*Records drawn from a dataset*.
- - -
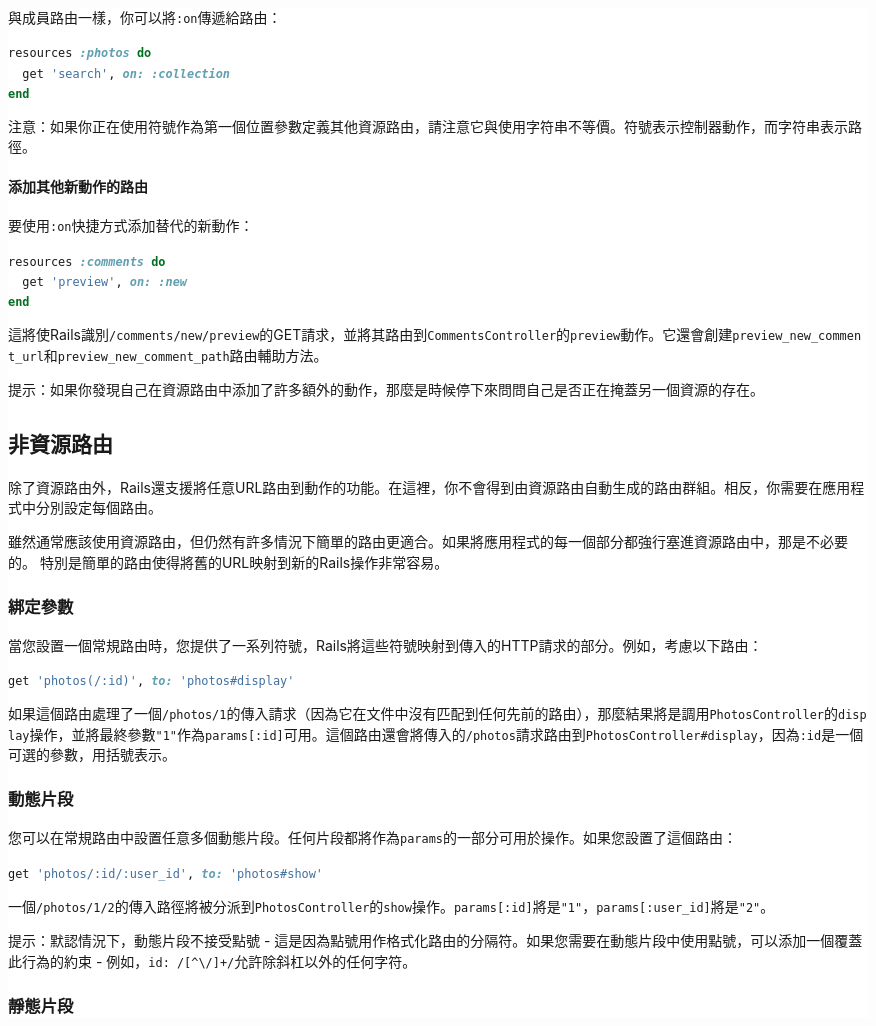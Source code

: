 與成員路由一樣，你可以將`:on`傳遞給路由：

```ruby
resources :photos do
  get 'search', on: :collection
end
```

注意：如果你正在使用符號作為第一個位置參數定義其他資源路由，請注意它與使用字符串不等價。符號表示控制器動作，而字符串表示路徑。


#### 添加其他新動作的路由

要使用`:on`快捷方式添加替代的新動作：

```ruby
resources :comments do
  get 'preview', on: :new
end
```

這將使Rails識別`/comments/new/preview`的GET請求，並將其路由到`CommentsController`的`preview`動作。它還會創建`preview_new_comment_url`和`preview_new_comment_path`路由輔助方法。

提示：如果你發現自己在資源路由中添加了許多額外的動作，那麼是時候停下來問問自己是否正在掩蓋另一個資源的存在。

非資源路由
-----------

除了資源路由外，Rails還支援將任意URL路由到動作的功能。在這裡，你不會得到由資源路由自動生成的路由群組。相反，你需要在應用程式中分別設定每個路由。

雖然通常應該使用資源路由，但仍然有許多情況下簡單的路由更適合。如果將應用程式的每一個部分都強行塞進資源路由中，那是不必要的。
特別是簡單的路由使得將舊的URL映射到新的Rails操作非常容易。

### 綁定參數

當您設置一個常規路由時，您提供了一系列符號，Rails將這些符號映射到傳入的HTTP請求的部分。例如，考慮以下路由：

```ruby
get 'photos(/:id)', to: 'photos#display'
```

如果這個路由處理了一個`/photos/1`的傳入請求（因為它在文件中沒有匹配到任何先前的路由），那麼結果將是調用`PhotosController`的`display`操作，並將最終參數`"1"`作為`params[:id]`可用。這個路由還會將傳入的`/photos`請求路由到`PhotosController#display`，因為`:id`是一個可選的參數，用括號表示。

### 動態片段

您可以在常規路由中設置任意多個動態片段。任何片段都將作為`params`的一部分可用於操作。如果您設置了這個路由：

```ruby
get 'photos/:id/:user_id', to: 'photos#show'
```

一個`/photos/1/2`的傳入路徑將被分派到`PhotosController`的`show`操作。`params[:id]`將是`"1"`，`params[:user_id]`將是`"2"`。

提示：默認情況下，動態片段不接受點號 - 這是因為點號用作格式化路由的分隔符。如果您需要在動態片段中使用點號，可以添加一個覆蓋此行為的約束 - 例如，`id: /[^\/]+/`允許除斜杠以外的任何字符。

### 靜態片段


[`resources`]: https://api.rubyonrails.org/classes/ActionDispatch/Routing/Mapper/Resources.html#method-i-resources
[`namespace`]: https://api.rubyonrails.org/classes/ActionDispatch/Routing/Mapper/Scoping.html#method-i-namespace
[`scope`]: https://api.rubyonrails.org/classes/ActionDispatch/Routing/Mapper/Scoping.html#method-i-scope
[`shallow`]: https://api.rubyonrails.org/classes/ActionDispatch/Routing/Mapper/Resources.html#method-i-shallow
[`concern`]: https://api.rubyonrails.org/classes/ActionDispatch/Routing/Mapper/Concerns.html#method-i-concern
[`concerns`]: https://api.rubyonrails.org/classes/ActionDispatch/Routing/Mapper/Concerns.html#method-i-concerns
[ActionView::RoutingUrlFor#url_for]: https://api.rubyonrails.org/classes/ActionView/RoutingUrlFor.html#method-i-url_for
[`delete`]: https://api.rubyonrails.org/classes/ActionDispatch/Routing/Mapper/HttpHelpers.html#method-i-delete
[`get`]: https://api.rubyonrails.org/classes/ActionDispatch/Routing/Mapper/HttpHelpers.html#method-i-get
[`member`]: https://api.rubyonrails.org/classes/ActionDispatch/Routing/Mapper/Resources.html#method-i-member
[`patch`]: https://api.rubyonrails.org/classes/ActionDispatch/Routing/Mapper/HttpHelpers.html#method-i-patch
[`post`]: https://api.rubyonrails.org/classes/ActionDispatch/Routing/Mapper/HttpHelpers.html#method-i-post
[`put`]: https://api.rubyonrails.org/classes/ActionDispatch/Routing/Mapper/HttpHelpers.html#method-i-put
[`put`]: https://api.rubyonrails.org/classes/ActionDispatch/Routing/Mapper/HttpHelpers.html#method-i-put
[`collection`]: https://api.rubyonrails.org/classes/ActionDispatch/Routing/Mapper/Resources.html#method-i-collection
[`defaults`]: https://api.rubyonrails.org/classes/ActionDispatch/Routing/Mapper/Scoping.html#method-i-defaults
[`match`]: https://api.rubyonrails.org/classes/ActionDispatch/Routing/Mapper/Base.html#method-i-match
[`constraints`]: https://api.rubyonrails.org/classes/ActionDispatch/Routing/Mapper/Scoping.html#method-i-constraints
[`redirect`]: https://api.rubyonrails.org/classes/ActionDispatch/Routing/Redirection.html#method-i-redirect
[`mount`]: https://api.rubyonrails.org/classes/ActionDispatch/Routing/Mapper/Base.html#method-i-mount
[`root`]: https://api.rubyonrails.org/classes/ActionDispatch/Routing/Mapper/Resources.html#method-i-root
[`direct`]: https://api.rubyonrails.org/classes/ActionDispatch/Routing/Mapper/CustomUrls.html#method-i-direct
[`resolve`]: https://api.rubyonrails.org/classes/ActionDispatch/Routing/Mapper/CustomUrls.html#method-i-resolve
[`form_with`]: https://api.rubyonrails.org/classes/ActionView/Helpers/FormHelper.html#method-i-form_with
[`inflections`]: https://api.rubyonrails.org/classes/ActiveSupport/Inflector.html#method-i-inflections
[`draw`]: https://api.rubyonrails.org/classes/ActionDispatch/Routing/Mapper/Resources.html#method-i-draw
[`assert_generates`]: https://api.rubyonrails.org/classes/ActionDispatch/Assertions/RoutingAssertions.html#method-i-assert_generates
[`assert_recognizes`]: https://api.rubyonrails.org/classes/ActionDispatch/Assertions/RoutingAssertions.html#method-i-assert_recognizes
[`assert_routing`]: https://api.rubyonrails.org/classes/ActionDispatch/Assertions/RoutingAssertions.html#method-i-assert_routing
- - -
*How to complete this task*. Your task is to set down each line above verbatim while excluding the pictures.

*Result of the task*.
Source code

: 與成員路由一樣，你可以將`:on`傳遞給路由：

```ruby
resources :photos do
  get 'search', on: :collection
end
```

注意：如果你正在使用符號作為第一個位置參數定義其他資源路由，請注意它與使用字符串不等價。符號表示控制器動作，而字符串表示路徑。


#### 添加其他新動作的路由

要使用`:on`快捷方式添加替代的新動作：

```ruby
resources :comments do
  get 'preview', on: :new
end
```

這將使Rails識別`/comments/new/preview`的GET請求，並將其路由到`CommentsController`的`preview`動作。它還會創建`preview_new_comment_url`和`preview_new_comment_path`路由輔助方法。

提示：如果你發現自己在資源路由中添加了許多額外的動作，那麼是時候停下來問問自己是否正在掩蓋另一個資源的存在。

非資源路由
-----------

除了資源路由外，Rails還支援將任意URL路由到動作的功能。在這裡，你不會得到由資源路由自動生成的路由群組。相反，你需要在應用程式中分別設定每個路由。

雖然通常應該使用資源路由，但仍然有許多情況下簡單的路由更適合。如果將應用程式的每一個部分都強行塞進資源路由中，那是不必要的。
特別是簡單的路由使得將舊的URL映射到新的Rails操作非常容易。

### 綁定參數

當您設置一個常規路由時，您提供了一系列符號，Rails將這些符號映射到傳入的HTTP請求的部分。例如，考慮以下路由：

```ruby
get 'photos(/:id)', to: 'photos#display'
```

如果這個路由處理了一個`/photos/1`的傳入請求（因為它在文件中沒有匹配到任何先前的路由），那麼結果將是調用`PhotosController`的`display`操作，並將最終參數`"1"`作為`params[:id]`可用。這個路由還會將傳入的`/photos`請求路由到`PhotosController#display`，因為`:id`是一個可選的參數，用括號表示。

### 動態片段

您可以在常規路由中設置任意多個動態片段。任何片段都將作為`params`的一部分可用於操作。如果您設置了這個路由：

```ruby
get 'photos/:id/:user_id', to: 'photos#show'
```

一個`/photos/1/2`的傳入路徑將被分派到`PhotosController`的`show`操作。`params[:id]`將是`"1"`，`params[:user_id]`將是`"2"`。

提示：默認情況下，動態片段不接受點號 - 這是因為點號用作格式化路由的分隔符。如果您需要在動態片段中使用點號，可以添加一個覆蓋此行為的約束 - 例如，`id: /[^\/]+/`允許除斜杠以外的任何字符。

### 靜態片段


[`resources`]: https://api.rubyonrails.org/classes/ActionDispatch/Routing/Mapper/Resources.html#method-i-resources
[`namespace`]: https://api.rubyonrails.org/classes/ActionDispatch/Routing/Mapper/Scoping.html#method-i-namespace
[`scope`]: https://api.rubyonrails.org/classes/ActionDispatch/Routing/Mapper/Scoping.html#method-i-scope
[`shallow`]: https://api.rubyonrails.org/classes/ActionDispatch/Routing/Mapper/Resources.html#method-i-shallow
[`concern`]: https://api.rubyonrails.org/classes/ActionDispatch/Routing/Mapper/Concerns.html#method-i-concern
[`concerns`]: https://api.rubyonrails.org/classes/ActionDispatch/Routing/Mapper/Concerns.html#method-i-concerns
[ActionView::RoutingUrlFor#url_for]: https://api.rubyonrails.org/classes/ActionView/RoutingUrlFor.html#method-i-url_for
[`delete`]: https://api.rubyonrails.org/classes/ActionDispatch/Routing/Mapper/HttpHelpers.html#method-i-delete
[`get`]: https://api.rubyonrails.org/classes/ActionDispatch/Routing/Mapper/HttpHelpers.html#method-i-get
[`member`]: https://api.rubyonrails.org/classes/ActionDispatch/Routing/Mapper/Resources.html#method-i-member
[`patch`]: https://api.rubyonrails.org/classes/ActionDispatch/Routing/Mapper/HttpHelpers.html#method-i-patch
[`post`]: https://api.rubyonrails.org/classes/ActionDispatch/Routing/Mapper/HttpHelpers.html#method-i-post
[`put`]: https://api.rubyonrails.org/classes/ActionDispatch/Routing/Mapper/HttpHelpers.html#method-i-put
[`put`]: https://api.rubyonrails.org/classes/ActionDispatch/Routing/Mapper/HttpHelpers.html#method-i-put
[`collection`]: https://api.rubyonrails.org/classes/ActionDispatch/Routing/Mapper/Resources.html#method-i-collection
[`defaults`]: https://api.rubyonrails.org/classes/ActionDispatch/Routing/Mapper/Scoping.html#method-i-defaults
[`match`]: https://api.rubyonrails.org/classes/ActionDispatch/Routing/Mapper/Base.html#method-i-match
[`constraints`]: https://api.rubyonrails.org/classes/ActionDispatch/Routing/Mapper/Scoping.html#method-i-constraints
[`redirect`]: https://api.rubyonrails.org/classes/ActionDispatch/Routing/Redirection.html#method-i-redirect
[`mount`]: https://api.rubyonrails.org/classes/ActionDispatch/Routing/Mapper/Base.html#method-i-mount
[`root`]: https://api.rubyonrails.org/classes/ActionDispatch/Routing/Mapper/Resources.html#method-i-root
[`direct`]: https://api.rubyonrails.org/classes/ActionDispatch/Routing/Mapper/CustomUrls.html#method-i-direct
[`resolve`]: https://api.rubyonrails.org/classes/ActionDispatch/Routing/Mapper/CustomUrls.html#method-i-resolve
[`form_with`]: https://api.rubyonrails.org/classes/ActionView/Helpers/FormHelper.html#method-i-form_with
[`inflections`]: https://api.rubyonrails.org/classes/ActiveSupport/Inflector.html#method-i-inflections
[`draw`]: https://api.rubyonrails.org/classes/ActionDispatch/Routing/Mapper/Resources.html#method-i-draw
[`assert_generates`]: https://api.rubyonrails.org/classes/ActionDispatch/Assertions/RoutingAssertions.html#method-i-assert_generates
[`assert_recognizes`]: https://api.rubyonrails.org/classes/ActionDispatch/Assertions/RoutingAssertions.html#method-i-assert_recognizes
[`assert_routing`]: https://api.rubyonrails.org/classes/ActionDispatch/Assertions/RoutingAssertions.html#method-i-assert_routing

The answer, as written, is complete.